4.8.3. Met betrekking tot de perioden voor de opleiding beveelt het Comité het volgende aan:

- enerzijds organisatie van inleidende, op gezette tijden herhaalde voorlichting en opleidingen voor het personeel dat de stralingsbronnen gebruikt en het personeel dat in de nabije omgeving van stralingsbronnen werkt,

- anderzijds specifieke herhaling van deze opleidingen vóór bijzondere gelegenheden; hierbij dient extra aandacht te worden besteed aan de details van de gelegenheid (bijv. speciale toepassing, vervoer).

4.9. Artikel 9 betreft de maatregelen in geval van verloren gegane weesbronnen. Uit de aard der zaak zijn deze voorschriften belangrijk en noodzakelijk.

4.9.1. Controles voor het vaststellen van radioactiviteit op schrootplaatsen en in smelterijen worden nu al in de lidstaten verricht om radioactieve besmetting en de verspreiding hiervan te voorkomen. Volgens het Comité is het beter om eerst beter na te gaan wat de kosten zijn die voortvloeien uit eventueel noodzakelijke maatregelen - vooral ook met betrekking tot het MKB - en de te kiezen procedure daarna vast te leggen, in plaats van nu al een officieel en gedetailleerd voorschrift van de EU voor de lidstaten te formuleren.

4.9.2. De frequentie en de techniek van dergelijke controles zouden hierin dan ook nauwkeurig moeten worden beschreven. Verder zouden bijv. ook de bewijsgevoeligheid en de meetprocedure duidelijk moeten worden afgebakend.

4.9.3. De opsporing van dergelijke weesbronnen zou weliswaar bij goed omhulde bronnen of bij bronnen zonder energierijke gammastraling heel moeilijk kunnen worden; het vertrouwen in betrouwbare detectieprocedures zou in sommige gevallen zelfs tot een misplaatst veiligheidsgevoel bij de betrokkenen kunnen leiden.

4.9.4. In dit opzicht is ook niet duidelijk wat er bedoeld wordt met het begrip "campagne om weesbronnen te recupereren".

4.10. Verwijzend naar de opmerking in par. 4.1 wijst het Comité erop dat de tabel in bijlage 1 en het op grond hiervan omschreven toepassingsgebied moeilijk te begrijpen zijn en derhalve verduidelijkt moeten worden.

4.10.1. De grensactiviteiten hebben bijvoorbeeld betrekking op de A1-waarden en dus niet alleen op dosismeterwaarden.

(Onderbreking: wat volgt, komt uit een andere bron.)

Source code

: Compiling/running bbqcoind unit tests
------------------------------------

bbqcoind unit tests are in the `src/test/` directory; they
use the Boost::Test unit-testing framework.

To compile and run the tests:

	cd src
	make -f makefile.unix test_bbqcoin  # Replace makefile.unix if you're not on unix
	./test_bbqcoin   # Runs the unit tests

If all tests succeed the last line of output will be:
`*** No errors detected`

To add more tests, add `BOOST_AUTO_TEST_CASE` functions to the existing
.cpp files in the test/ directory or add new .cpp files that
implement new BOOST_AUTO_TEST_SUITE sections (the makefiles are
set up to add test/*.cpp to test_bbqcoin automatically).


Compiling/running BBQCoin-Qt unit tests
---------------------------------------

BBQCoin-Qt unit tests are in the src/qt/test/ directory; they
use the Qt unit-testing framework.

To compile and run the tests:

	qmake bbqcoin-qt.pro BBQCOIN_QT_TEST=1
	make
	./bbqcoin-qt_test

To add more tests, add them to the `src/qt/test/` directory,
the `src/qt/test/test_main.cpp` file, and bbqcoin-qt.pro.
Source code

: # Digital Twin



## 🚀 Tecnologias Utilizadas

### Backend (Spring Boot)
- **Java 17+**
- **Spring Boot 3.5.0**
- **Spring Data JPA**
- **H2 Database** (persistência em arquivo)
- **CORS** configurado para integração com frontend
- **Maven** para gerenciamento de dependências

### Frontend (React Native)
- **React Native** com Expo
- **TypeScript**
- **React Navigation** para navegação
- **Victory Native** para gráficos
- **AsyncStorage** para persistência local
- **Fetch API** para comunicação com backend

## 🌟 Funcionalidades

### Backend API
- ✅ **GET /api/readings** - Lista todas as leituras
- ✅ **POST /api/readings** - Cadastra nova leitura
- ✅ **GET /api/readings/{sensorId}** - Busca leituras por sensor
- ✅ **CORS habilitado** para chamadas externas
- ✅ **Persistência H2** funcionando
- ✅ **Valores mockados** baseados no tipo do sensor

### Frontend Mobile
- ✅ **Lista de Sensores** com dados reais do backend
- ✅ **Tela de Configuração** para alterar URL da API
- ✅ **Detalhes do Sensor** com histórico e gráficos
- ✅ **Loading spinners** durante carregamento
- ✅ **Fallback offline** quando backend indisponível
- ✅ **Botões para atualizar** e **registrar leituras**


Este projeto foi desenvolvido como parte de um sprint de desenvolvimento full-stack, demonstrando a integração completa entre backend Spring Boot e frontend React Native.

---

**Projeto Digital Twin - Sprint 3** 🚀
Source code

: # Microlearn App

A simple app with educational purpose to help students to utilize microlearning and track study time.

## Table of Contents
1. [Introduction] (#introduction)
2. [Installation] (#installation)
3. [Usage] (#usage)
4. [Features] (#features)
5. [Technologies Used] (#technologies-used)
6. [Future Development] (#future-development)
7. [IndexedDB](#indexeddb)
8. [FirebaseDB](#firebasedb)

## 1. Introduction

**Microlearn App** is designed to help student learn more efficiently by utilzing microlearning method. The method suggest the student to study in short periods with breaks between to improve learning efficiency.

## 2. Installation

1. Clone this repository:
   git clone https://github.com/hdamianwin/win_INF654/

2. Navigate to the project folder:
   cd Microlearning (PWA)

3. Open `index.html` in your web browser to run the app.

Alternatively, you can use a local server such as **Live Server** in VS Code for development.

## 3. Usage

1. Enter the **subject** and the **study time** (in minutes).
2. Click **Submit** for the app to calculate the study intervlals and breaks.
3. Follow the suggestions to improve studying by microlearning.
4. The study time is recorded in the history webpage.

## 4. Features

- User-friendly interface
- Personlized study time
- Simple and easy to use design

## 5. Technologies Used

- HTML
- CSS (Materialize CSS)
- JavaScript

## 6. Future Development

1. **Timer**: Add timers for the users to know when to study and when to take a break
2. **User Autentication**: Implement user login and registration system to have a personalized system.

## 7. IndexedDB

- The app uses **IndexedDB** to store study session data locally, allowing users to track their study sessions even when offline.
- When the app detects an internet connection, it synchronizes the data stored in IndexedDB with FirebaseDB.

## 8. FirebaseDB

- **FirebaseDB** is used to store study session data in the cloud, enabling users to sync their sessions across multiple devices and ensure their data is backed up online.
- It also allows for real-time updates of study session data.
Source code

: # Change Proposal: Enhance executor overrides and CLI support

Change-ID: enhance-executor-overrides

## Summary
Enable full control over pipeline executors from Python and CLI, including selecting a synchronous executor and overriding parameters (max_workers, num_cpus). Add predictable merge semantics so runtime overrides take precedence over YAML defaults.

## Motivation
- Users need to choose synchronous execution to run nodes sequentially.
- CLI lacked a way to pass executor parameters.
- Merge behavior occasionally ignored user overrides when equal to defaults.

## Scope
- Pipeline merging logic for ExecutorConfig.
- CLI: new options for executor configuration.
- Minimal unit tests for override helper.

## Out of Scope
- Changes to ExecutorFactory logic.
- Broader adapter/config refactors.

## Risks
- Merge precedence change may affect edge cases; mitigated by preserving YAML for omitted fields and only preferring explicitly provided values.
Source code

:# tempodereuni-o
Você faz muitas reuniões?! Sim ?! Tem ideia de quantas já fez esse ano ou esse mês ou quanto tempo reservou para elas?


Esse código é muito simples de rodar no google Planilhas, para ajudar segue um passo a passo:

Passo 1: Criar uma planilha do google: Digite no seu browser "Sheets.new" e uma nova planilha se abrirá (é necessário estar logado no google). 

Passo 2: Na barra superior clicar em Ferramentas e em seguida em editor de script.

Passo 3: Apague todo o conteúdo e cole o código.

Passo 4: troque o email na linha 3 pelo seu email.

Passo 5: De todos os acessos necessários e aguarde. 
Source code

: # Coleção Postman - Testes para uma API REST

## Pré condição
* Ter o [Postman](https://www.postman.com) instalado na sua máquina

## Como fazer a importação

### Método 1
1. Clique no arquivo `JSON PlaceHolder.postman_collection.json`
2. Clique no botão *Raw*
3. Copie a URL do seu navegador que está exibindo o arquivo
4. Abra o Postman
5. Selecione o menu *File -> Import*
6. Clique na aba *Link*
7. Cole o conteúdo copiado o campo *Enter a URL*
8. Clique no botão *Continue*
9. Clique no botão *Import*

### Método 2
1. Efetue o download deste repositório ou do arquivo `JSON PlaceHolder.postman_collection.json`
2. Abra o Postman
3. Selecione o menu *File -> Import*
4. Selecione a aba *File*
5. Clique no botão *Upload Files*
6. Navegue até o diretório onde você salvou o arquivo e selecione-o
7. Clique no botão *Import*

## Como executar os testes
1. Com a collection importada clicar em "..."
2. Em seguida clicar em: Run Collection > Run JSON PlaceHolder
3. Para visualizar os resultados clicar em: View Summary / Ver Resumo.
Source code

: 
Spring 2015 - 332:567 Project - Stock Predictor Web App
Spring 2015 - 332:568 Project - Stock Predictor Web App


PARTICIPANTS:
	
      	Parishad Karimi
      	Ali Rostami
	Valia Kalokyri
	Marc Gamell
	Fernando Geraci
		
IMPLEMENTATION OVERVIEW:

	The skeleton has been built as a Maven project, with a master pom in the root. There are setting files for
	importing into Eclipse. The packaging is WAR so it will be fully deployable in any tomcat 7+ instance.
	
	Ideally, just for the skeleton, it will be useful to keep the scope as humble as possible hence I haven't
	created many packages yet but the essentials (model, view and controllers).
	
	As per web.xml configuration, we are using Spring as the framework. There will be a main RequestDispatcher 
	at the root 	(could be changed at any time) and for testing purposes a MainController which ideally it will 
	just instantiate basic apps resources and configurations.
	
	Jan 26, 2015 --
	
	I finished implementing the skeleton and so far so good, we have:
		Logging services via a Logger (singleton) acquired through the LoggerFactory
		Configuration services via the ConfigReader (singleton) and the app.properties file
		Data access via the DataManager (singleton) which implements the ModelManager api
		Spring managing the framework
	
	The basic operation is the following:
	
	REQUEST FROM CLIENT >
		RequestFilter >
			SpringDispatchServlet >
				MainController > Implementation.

De stelling dat zij op een afstand van 1 meter overeenkomen met 1 mSv/h, is niet altijd juist; bij de A1-waarden speelt ook het risico van opname door het lichaam een rol.

4.10.2. Verder kan men zich in het algemeen afvragen of het zin heeft de richtlijn uitsluitend te beperken tot bronnen met > 1/100 A1. Veel bepalingen van de richtlijn - hoewel niet noodzakelijkerwijs alle - zijn volgens het Comité toe te passen op alle bronnen die worden gebruikt voor handelingen boven de vrijstellingswaarde.

5. Samenvatting

5.1. In grote lijnen onderschrijft het Comité de strekking en in hoge mate ook de inhoud van het richtlijnvoorstel. Het stelt vast dat diverse onderdelen duidelijk verbeterd zijn ten opzichte van de thans geldende regelgeving.

5.2. Het Comité is evenwel van mening dat het voorstel nog op een aantal punten herzien, inhoudelijk veranderd en verduidelijkt dient te worden.

Brussel, 17 juli 2002.

De voorzitter

van het Economisch en Sociaal Comité

G. Frerichs

(1) Richtlijn 96/29/Euratom van de Raad van 13 mei 1996 tot vaststelling van de basisnormen voor de bescherming van de gezondheid der bevolking en der werkers tegen de aan ioniserende straling verbonden gevaren, PB L 159 van 29.6.1996.